■ TASK DETAILS: State the number of lines in the records that contain "reddit", with no other words.
___ EXCERPTED DATA
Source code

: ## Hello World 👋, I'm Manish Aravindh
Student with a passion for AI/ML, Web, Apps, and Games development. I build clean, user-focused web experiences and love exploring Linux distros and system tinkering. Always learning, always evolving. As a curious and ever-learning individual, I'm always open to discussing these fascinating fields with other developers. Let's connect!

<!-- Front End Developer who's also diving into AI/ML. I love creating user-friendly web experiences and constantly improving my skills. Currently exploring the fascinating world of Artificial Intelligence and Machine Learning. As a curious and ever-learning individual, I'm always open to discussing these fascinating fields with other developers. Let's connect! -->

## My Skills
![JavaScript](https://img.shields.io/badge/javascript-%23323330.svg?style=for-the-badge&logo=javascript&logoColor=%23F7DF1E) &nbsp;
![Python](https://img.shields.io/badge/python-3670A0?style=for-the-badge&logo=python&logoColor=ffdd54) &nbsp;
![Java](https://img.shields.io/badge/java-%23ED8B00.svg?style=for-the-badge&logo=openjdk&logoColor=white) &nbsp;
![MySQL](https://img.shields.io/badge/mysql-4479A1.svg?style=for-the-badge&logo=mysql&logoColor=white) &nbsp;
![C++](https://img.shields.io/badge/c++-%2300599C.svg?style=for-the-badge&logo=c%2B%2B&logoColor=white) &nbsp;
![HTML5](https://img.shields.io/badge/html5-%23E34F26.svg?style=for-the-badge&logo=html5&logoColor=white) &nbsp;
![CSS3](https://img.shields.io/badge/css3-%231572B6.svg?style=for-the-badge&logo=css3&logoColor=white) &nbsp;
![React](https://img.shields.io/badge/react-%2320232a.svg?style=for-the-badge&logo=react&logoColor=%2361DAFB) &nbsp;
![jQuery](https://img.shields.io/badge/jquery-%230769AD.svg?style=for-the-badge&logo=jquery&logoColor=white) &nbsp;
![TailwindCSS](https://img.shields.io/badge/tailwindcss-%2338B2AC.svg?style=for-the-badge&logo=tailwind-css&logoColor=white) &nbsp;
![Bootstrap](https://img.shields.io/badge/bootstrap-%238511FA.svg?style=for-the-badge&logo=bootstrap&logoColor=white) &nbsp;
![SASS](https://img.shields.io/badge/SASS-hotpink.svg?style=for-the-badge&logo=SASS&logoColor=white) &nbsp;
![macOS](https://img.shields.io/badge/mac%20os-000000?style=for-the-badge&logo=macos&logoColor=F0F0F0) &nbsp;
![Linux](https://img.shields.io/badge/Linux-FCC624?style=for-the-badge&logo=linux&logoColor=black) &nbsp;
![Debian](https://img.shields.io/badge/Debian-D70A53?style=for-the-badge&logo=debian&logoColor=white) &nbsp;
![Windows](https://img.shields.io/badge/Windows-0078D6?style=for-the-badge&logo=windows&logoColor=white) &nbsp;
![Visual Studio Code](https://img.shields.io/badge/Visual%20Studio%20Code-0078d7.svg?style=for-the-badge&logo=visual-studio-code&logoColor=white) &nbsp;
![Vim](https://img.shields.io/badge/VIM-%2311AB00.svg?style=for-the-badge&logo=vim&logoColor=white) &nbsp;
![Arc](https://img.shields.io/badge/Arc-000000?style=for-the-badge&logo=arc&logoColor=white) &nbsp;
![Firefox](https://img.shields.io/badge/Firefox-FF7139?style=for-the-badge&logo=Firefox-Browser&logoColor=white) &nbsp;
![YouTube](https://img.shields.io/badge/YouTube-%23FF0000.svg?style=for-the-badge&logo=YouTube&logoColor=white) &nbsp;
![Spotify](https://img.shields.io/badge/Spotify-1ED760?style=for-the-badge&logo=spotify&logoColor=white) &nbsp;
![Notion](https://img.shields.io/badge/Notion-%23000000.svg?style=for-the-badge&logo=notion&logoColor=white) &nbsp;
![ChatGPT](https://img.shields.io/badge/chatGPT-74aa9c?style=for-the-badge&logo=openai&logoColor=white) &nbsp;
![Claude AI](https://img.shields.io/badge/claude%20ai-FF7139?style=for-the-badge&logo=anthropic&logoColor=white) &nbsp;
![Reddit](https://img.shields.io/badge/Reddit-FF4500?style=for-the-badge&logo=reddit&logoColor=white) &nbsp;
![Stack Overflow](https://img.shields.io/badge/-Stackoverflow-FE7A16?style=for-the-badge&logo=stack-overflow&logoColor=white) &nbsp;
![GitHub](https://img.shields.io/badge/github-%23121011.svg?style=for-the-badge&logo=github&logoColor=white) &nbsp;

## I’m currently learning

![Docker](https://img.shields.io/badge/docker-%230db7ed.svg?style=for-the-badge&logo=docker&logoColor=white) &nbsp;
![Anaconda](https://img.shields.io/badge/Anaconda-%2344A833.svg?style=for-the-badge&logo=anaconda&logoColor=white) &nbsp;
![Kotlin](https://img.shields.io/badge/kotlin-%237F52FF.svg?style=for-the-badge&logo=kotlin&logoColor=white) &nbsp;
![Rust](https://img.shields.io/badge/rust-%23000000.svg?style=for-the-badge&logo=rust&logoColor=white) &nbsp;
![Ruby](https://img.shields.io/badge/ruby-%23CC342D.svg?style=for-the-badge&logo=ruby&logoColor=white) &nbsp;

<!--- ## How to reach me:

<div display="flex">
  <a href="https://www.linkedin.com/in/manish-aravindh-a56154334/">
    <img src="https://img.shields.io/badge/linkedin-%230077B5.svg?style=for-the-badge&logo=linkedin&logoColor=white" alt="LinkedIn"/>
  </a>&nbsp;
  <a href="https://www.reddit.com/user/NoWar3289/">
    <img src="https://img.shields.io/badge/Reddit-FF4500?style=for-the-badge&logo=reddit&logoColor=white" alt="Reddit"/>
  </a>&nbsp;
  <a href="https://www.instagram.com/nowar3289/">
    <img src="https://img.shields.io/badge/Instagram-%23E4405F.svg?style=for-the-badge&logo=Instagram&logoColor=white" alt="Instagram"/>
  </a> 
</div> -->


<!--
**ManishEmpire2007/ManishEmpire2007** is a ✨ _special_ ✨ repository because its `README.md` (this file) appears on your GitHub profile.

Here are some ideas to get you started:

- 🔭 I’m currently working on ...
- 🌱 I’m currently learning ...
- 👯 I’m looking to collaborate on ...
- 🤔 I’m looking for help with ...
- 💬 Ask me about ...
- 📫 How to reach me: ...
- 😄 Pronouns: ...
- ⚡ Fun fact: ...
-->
______
■ FINISHED TASK: 3